A bull is full of mockery
For pretty things like crockery.
And when it’s in a china shop, a bull will almost never stop
Until the fancy figurines
Are all smashed into smithereens.
Here in the UK it’s Remembrance Day, so for once here’s a serious poem (written rather hastily this morning). I make no secret of being either politically-minded, or a pacifist.

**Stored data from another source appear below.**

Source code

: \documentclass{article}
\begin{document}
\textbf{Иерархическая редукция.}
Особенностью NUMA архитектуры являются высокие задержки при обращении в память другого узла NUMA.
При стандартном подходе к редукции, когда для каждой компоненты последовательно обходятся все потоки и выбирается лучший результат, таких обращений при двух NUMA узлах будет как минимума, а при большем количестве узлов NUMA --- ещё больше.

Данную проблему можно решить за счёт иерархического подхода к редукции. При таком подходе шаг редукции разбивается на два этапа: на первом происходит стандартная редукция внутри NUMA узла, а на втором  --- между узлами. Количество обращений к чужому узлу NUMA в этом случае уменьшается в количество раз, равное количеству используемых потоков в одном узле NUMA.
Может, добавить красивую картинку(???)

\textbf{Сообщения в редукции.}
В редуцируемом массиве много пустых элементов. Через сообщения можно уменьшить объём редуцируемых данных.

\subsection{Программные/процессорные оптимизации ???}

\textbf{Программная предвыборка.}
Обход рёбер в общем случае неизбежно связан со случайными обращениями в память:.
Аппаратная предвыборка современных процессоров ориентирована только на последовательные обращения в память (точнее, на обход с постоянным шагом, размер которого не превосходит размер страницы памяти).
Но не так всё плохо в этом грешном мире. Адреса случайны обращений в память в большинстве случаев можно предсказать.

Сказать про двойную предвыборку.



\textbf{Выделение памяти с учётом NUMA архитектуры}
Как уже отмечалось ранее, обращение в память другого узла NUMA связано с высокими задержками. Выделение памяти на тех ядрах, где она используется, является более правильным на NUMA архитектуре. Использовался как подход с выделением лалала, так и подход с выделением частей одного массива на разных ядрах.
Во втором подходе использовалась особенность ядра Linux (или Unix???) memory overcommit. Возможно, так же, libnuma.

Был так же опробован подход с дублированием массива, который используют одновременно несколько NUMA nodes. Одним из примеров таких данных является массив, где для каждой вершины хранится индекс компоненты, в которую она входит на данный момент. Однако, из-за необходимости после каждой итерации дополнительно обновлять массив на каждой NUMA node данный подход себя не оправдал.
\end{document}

Lest we forget. We do, of course;
Those sepia smiles, and then the hoarse
Screams of men, mired in mud,
The shattered shrapnel’s shuddered thud,
The piercing pain of mustard gas,
Are ticked and done in history class.
Do we imagine, when we wear
A plastic poppy (look! it’s there!)
That we are being, somehow, more
Respectful to those men of war
Than if we called for wars to cease
And, joining hands, all pushed for peace?
Politicians, faces grave,
Suited, sombre – they’re not brave
Or honouring of millions dead
By simply wearing scraps of red!
Still the wars go on, while yet
‘Remembering’. Lest we forget.
I’m always forgetting the feta. It’s better
If feta is never forgot.
As feta forgotten is horrid and rotten
And gives off a pong in the pot.
As for Caerphilly I’ve been rather silly
And never take very good care.
I carefully fill up my fridge, and yet still
I will somehow forget that it’s there.
This lump of Red Leicester’s been left here to fester
It’s ‘best before’ date was last year.
The ricotta has got a whole lot of old mould
And it’s not very tasty, I fear.
The brie’s not to be, and the cheddar is deader,
They’re both rather chompy to chew.
But we’ll finish these scraps for our dinner perhaps?
So please – are you fond of fondue?
On every dark and stormy night
An awful author starts to write,
To look outside, and then compose
A piece of such horrendous prose
Involving wind and driving rain
That no-one dares to read again.
Oh Gentle Wind, please stop this curse,
And don’t you bloody dare get worse.